147 Tips For Teaching Peace and Reconciliation

by William M. Timpson, Edward J. Brantmeier, Nathalie Kees, Tom Cavanagh, Claire McGlynn, and Elavie Ndura-Ouédraogo

William M. Timpson, Ph.D, is a professor in the School of Education at Colorado State University (CSU). After receiving his Bachelor’s degree in American History from Harvard University, Bill went on to teach junior and senior high school in the inner city of Cleveland, Ohio before completing a doctoral degree in educational psychology at the University of Wisconsin, Madison. Along with numerous articles, chapters, and grants, he has written or co-authored ten other books. Bill has also had direct experience working for peace in Northern Ireland, South Africa, Eastern Europe, Guatemala, India, Nepal, and Australia, and in 2006 he served as a Fulbright Senior Specialist on peace and reconciliation studies at the UNESCO Centre in Northern Ireland.

Edward J. Brantmeier is an assistant professor at Colorado State University, Co-Chair of the Interdisciplinary Studies Program in Peace and Reconciliation Studies, and a Fulbright Scholar in Peace Studies to India. He has a master’s degree in international and comparative education and Ph.D. in history, philosophy, and education policy studies from Indiana University-Bloomington. He has authored or co-authored articles in the following select journals: Theory and Research in Social Education; Journal of Peace Education; Journal of American Indian Education; International Education; Forum on Public Policy; and Infactis Pax.

Nathalie Kees is an associate professor of counseling and career development at Colorado State University, on the board of the Peace and Reconciliation Studies certificate program at CSU, and founder of the Women’s Interest Network for the American Counseling Association.
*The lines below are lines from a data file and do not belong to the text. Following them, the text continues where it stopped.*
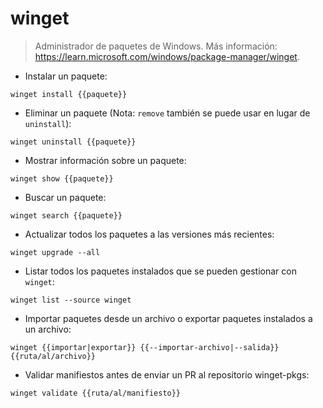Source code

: # winget

> Administrador de paquetes de Windows.
> Más información: <https://learn.microsoft.com/windows/package-manager/winget>.

- Instalar un paquete:
  
`winget install {{paquete}}`

- Eliminar un paquete (Nota: `remove` también se puede usar en lugar de `uninstall`):
  
`winget uninstall {{paquete}}`

- Mostrar información sobre un paquete:
  
`winget show {{paquete}}`

- Buscar un paquete:
  
`winget search {{paquete}}`

- Actualizar todos los paquetes a las versiones más recientes:
  
`winget upgrade --all`

- Listar todos los paquetes instalados que se pueden gestionar con `winget`:
  
`winget list --source winget`

- Importar paquetes desde un archivo o exportar paquetes instalados a un archivo:
  
`winget {{importar|exportar}} {{--importar-archivo|--salida}} {{ruta/al/archivo}}`

- Validar manifiestos antes de enviar un PR al repositorio winget-pkgs:
  
`winget validate {{ruta/al/manifiesto}}`
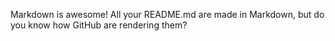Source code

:Markdown is awesome! All your README.md are made in Markdown, but do you know how GitHub are rendering them?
She has been involved in social justice activities for over 20 years, and co-authored a book with Judy Whichard called Manager as Facilitator. Dr. Kees also serves on the board of the 2Hearts4Lacy: The Lacy Jo Miller Foundation and is a frequent group trainer for Pathways Hospice.

Tom Cavanagh is on faculty with the Richard W. Riley College of Education and Leadership at Walden University, has a graduate degrees in Organizational Leadership from Regis University in Denver, and Educational Leadership from Colorado State University in Fort Collins, Colorado. Following graduation with his Ph.D., he spent a year in New Zealand on a Fulbright Fellowship. His specialization is as a methodologist.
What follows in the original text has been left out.